Gli studenti della 3BS del Liceo Scientifico Marie Curie, hanno presentato, una di seguito all’altra, due comunicazioni collegate tra loro.
a. Si può fare ricerca a scuola? Le dispute della scienza: il wi-fi uccide le piante?
b. Piante e wi-fi: continua l’esperimento in laboratorio di Scienze.
Si tratta di un progetto, coordinato dai docenti Vincenza Rosiello, Francesca E. Magni, e Marika Milesi, iniziato tre anni fa. Il progetto è nato tre anni fa quando i docenti hanno scoperto che due scuole (una danese e una statunitense) avevano approcciato questo tema arrivando a risultati contrastanti. Hanno iniziato quindi un percorso, con classi diverse, che ha portato a buoni risultati e soprattutto a buone domande. Il progetto continuerà l’anno prossimo con un’altra classe.
Il progetto è stato analizzato e commentato dai Responsabile dell’Area STEM Communication and Engagement del FabLab Milano (il fisico Matteo Villa e l’astronoma Loreta Minutilli) che, dialogando con gli studenti, hanno fornito interessanti spunti da verificare sul campo.
Gli studenti della 1C della Scuola Sperimentale Rinascita – A. Livi, fanno una comunicazione sul progetto
Campionamento e analisi di dati ricavati da due ambienti acquatici: il giardino d’acqua di Bosco in città e lo stagno della scuola sperimentale Rinascita – Livi di Milano.

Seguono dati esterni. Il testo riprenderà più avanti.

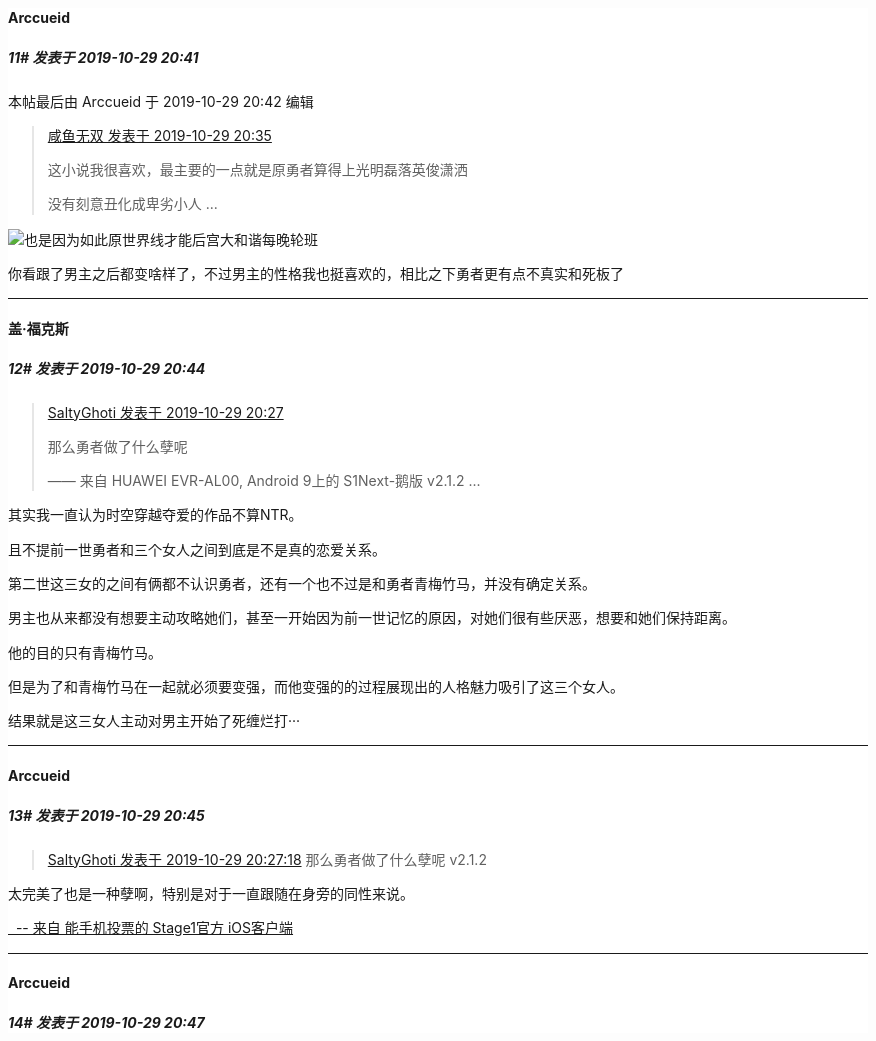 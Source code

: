 ####  Arccueid  
##### 11#       发表于 2019-10-29 20:41


 本帖最后由 Arccueid 于 2019-10-29 20:42 编辑 
<blockquote><a href="httphttps://bbs.saraba1st.com/2b/forum.php?mod=redirect&amp;goto=findpost&amp;pid=45344934&amp;ptid=1862152" target="_blank">咸鱼无双 发表于 2019-10-29 20:35</a>

这小说我很喜欢，最主要的一点就是原勇者算得上光明磊落英俊潇洒

没有刻意丑化成卑劣小人 ...</blockquote>
<img src="https://static.saraba1st.com/image/smiley/face2017/068.png" referrerpolicy="no-referrer">也是因为如此原世界线才能后宫大和谐每晚轮班


你看跟了男主之后都变啥样了，不过男主的性格我也挺喜欢的，相比之下勇者更有点不真实和死板了


*****

####  盖·福克斯  
##### 12#       发表于 2019-10-29 20:44


<blockquote><a href="httphttps://bbs.saraba1st.com/2b/forum.php?mod=redirect&amp;goto=findpost&amp;pid=45344876&amp;ptid=1862152" target="_blank">SaltyGhoti 发表于 2019-10-29 20:27</a>

那么勇者做了什么孽呢


—— 来自 HUAWEI EVR-AL00, Android 9上的 S1Next-鹅版 v2.1.2 ...</blockquote>
其实我一直认为时空穿越夺爱的作品不算NTR。

且不提前一世勇者和三个女人之间到底是不是真的恋爱关系。

第二世这三女的之间有俩都不认识勇者，还有一个也不过是和勇者青梅竹马，并没有确定关系。

男主也从来都没有想要主动攻略她们，甚至一开始因为前一世记忆的原因，对她们很有些厌恶，想要和她们保持距离。

他的目的只有青梅竹马。

但是为了和青梅竹马在一起就必须要变强，而他变强的的过程展现出的人格魅力吸引了这三个女人。

结果就是这三女人主动对男主开始了死缠烂打···


*****

####  Arccueid  
##### 13#       发表于 2019-10-29 20:45


<blockquote><a href="httphttps://bbs.saraba1st.com/2b/forum.php?mod=redirect&amp;goto=findpost&amp;pid=45344876&amp;ptid=1862152" target="_blank">SaltyGhoti 发表于 2019-10-29 20:27:18</a>
那么勇者做了什么孽呢 v2.1.2</blockquote>太完美了也是一种孽啊，特别是对于一直跟随在身旁的同性来说。

[  -- 来自 能手机投票的 Stage1官方 iOS客户端](https://itunes.apple.com/fi/app/saraba1st/id1221237470?mt=8)


*****

####  Arccueid  
##### 14#       发表于 2019-10-29 20:47
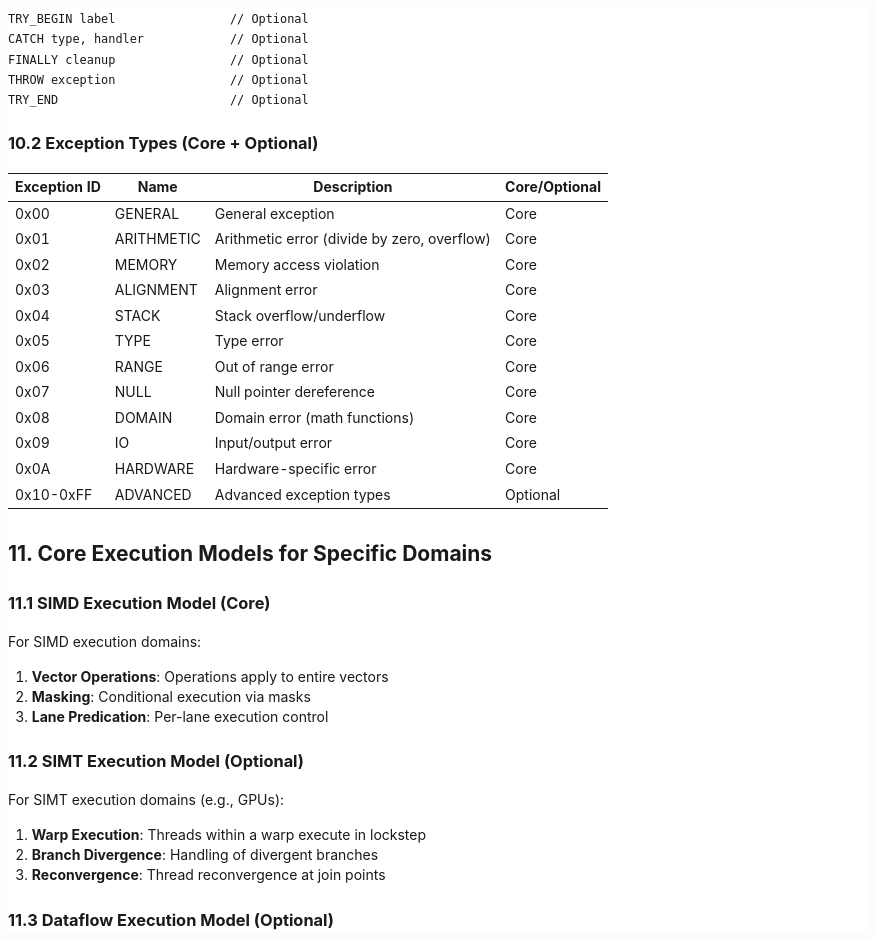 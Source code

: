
 ```
TRY_BEGIN label                // Optional 
CATCH type, handler            // Optional
FINALLY cleanup                // Optional
THROW exception                // Optional
TRY_END                        // Optional
```

### 10.2 Exception Types (Core + Optional)

| Exception ID | Name | Description | Core/Optional |
|--------------|------|-------------|--------------|
| 0x00 | GENERAL | General exception | Core |
| 0x01 | ARITHMETIC | Arithmetic error (divide by zero, overflow) | Core |
| 0x02 | MEMORY | Memory access violation | Core |
| 0x03 | ALIGNMENT | Alignment error | Core |
| 0x04 | STACK | Stack overflow/underflow | Core |
| 0x05 | TYPE | Type error | Core |
| 0x06 | RANGE | Out of range error | Core |
| 0x07 | NULL | Null pointer dereference | Core |
| 0x08 | DOMAIN | Domain error (math functions) | Core |
| 0x09 | IO | Input/output error | Core |
| 0x0A | HARDWARE | Hardware-specific error | Core |
| 0x10-0xFF | ADVANCED | Advanced exception types | Optional |

## 11. Core Execution Models for Specific Domains

### 11.1 SIMD Execution Model (Core)

For SIMD execution domains:

1. **Vector Operations**: Operations apply to entire vectors
2. **Masking**: Conditional execution via masks
3. **Lane Predication**: Per-lane execution control

### 11.2 SIMT Execution Model (Optional)

For SIMT execution domains (e.g., GPUs):

1. **Warp Execution**: Threads within a warp execute in lockstep
2. **Branch Divergence**: Handling of divergent branches
3. **Reconvergence**: Thread reconvergence at join points

### 11.3 Dataflow Execution Model (Optional)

Il progetto, coordinato dai docenti Antonio Rodia e Stefania Rossi, si basa sull’osservazione, campionamento e confronto tra un sistema acquatico naturale (il giardino d’acqua di Bosco in città) ed uno artificiale (lo stagno della Scuola Rinascita). Il lavoro è stato documentato anche grazie ad un numero straordinario de “La gazzetta di Rinascita”, il giornalino della scuola, uno dei laboratori della attività sociali della scuola.

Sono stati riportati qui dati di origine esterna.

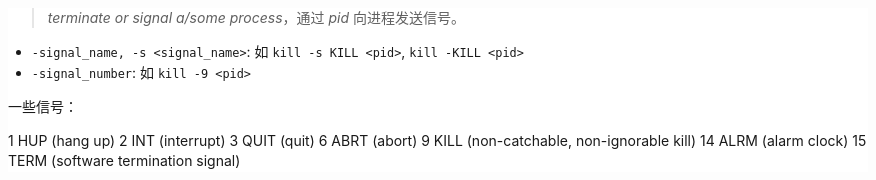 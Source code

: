 > *terminate or signal a/some process*，通过 *pid* 向进程发送信号。

- `-signal_name, -s <signal_name>`: 如 `kill -s KILL <pid>`, `kill -KILL <pid>`
- `-signal_number`: 如 `kill -9 <pid>`

一些信号：

1  HUP (hang up)
2  INT (interrupt)
3  QUIT (quit)
6  ABRT (abort)
9  KILL (non-catchable, non-ignorable kill)
14 ALRM (alarm clock)
15 TERM (software termination signal)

Gli studenti hanno dialogato con il conduttore del simposio, Pietro Danise, che è stato docente di scienze presso la scuola Rinascita quando lo stagno di Rinascita è stato realizzato diventando uno degli ambienti presso cui si costruivano le competenze scientifiche degli studenti, dalla classe prima alla classe terza.